Stored data
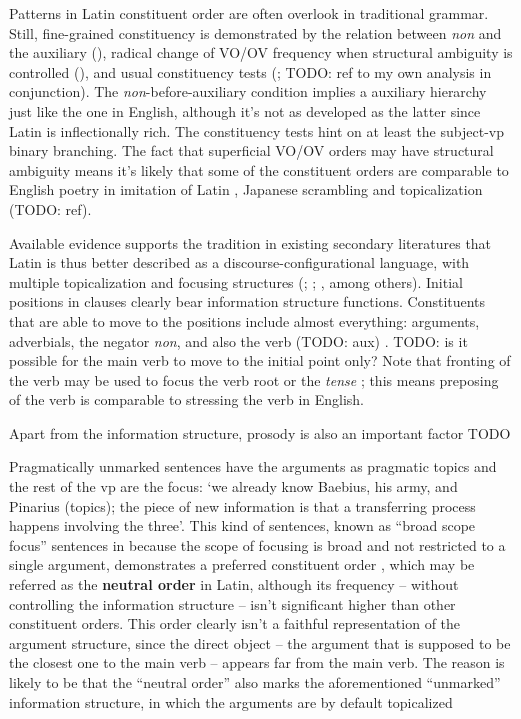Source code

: \documentclass[a4paper, oneside, 12pt]{report}
\newcommand*{\citesec}[1]{\S~{#1}}
\newcommand*{\citepage}[1]{p.~{#1}}
\newcommand*{\concept}[1]{\textbf{#1}}
\newcommand{\form}[1]{\emph{#1}}
\newcommand{\translate}[1]{`#1'}
\begin{document}
Patterns in Latin constituent order are often overlook in traditional grammar.
Still, fine-grained constituency is demonstrated by 
the relation between \form{non} and the auxiliary 
(),
radical change of VO/OV frequency when structural ambiguity is controlled
(),
and usual constituency tests 
(\citealt[\citesec{1.6}]{danckaert2017development}; TODO: ref to my own analysis in conjunction).
The \form{non}-before-auxiliary condition implies 
a auxiliary hierarchy just like the one in English, 
although it's not as developed as the latter 
since Latin is inflectionally rich.
The constituency tests hint on 
at least the subject-\acs{vp} binary branching.
The fact that superficial VO/OV orders may have structural ambiguity 
means it's likely that some of the constituent orders 
are comparable to
English poetry in imitation of Latin \citep[\citesec{600}]{allen1903allen},
Japanese scrambling and topicalization (TODO: ref).

Available evidence supports the tradition in existing secondary literatures that
Latin is thus better described as a discourse-configurational language,
with multiple topicalization and focusing structures
(\citealt[\citepage{189}]{oniga2014latin}; 
\citealt[\citepage{77}]{danckaert2017development}; 
\citealt{devine2006latin}, among others).
Initial positions in clauses clearly bear information structure functions. 
Constituents that are able to move to the positions 
include almost everything: 
arguments, adverbials, the negator \form{non}, 
and also the verb (TODO: aux) 
\citep[\citesec{598}]{allen1903allen}. 
TODO: is it possible for the main verb to move to the initial point only?
Note that fronting of the verb may be used 
to focus the verb root or the \emph{tense}
\citep[\citepage{397}]{allen1903allen};
this means preposing of the verb is comparable to 
stressing the verb in English.

Apart from the information structure, 
prosody is also an important factor TODO

Pragmatically unmarked sentences have the arguments as pragmatic topics 
and the rest of the \acs{vp} are the focus:
\translate{we already know Baebius, his army, and Pinarius (topics);
the piece of new information is that 
a transferring process happens involving the three}.
This kind of sentences, known as ``broad scope focus'' sentences 
in \citet[\citepage{15}]{devine2006latin}
because the scope of focusing is broad
and not restricted to a single argument,
demonstrates a preferred constituent order 
\citep[\citepage{79}]{devine2006latin},
which may be referred as the \concept{neutral order} in Latin,
although its frequency -- without controlling the information structure -- 
isn't significant higher than other constituent orders.
This order clearly isn't a faithful representation 
of the argument structure, 
since the direct object -- the argument that is supposed to be the closest one to the main verb -- 
appears far from the main verb. 
The reason is likely to be that the ``neutral order'' also marks 
the aforementioned ``unmarked'' information structure, 
in which the arguments are by default topicalized 
\end{document}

What to produce
Could you copy every record exactly, without the pictures?

Exercise answer
Source code

: \documentclass[a4paper, oneside, 12pt]{report}
\newcommand*{\citesec}[1]{\S~{#1}}
\newcommand*{\citepage}[1]{p.~{#1}}
\newcommand*{\concept}[1]{\textbf{#1}}
\newcommand{\form}[1]{\emph{#1}}
\newcommand{\translate}[1]{`#1'}
\begin{document}
Patterns in Latin constituent order are often overlook in traditional grammar.
Still, fine-grained constituency is demonstrated by 
the relation between \form{non} and the auxiliary 
(),
radical change of VO/OV frequency when structural ambiguity is controlled
(),
and usual constituency tests 
(\citealt[\citesec{1.6}]{danckaert2017development}; TODO: ref to my own analysis in conjunction).
The \form{non}-before-auxiliary condition implies 
a auxiliary hierarchy just like the one in English, 
although it's not as developed as the latter 
since Latin is inflectionally rich.
The constituency tests hint on 
at least the subject-\acs{vp} binary branching.
The fact that superficial VO/OV orders may have structural ambiguity 
means it's likely that some of the constituent orders 
are comparable to
English poetry in imitation of Latin \citep[\citesec{600}]{allen1903allen},
Japanese scrambling and topicalization (TODO: ref).

Available evidence supports the tradition in existing secondary literatures that
Latin is thus better described as a discourse-configurational language,
with multiple topicalization and focusing structures
(\citealt[\citepage{189}]{oniga2014latin}; 
\citealt[\citepage{77}]{danckaert2017development}; 
\citealt{devine2006latin}, among others).
Initial positions in clauses clearly bear information structure functions. 
Constituents that are able to move to the positions 
include almost everything: 
arguments, adverbials, the negator \form{non}, 
and also the verb (TODO: aux) 
\citep[\citesec{598}]{allen1903allen}. 
TODO: is it possible for the main verb to move to the initial point only?
Note that fronting of the verb may be used 
to focus the verb root or the \emph{tense}
\citep[\citepage{397}]{allen1903allen};
this means preposing of the verb is comparable to 
stressing the verb in English.

Apart from the information structure, 
prosody is also an important factor TODO

Pragmatically unmarked sentences have the arguments as pragmatic topics 
and the rest of the \acs{vp} are the focus:
\translate{we already know Baebius, his army, and Pinarius (topics);
the piece of new information is that 
a transferring process happens involving the three}.
This kind of sentences, known as ``broad scope focus'' sentences 
in \citet[\citepage{15}]{devine2006latin}
because the scope of focusing is broad
and not restricted to a single argument,
demonstrates a preferred constituent order 
\citep[\citepage{79}]{devine2006latin},
which may be referred as the \concept{neutral order} in Latin,
although its frequency -- without controlling the information structure -- 
isn't significant higher than other constituent orders.
This order clearly isn't a faithful representation 
of the argument structure, 
since the direct object -- the argument that is supposed to be the closest one to the main verb -- 
appears far from the main verb. 
The reason is likely to be that the ``neutral order'' also marks 
the aforementioned ``unmarked'' information structure, 
in which the arguments are by default topicalized 
\end{document}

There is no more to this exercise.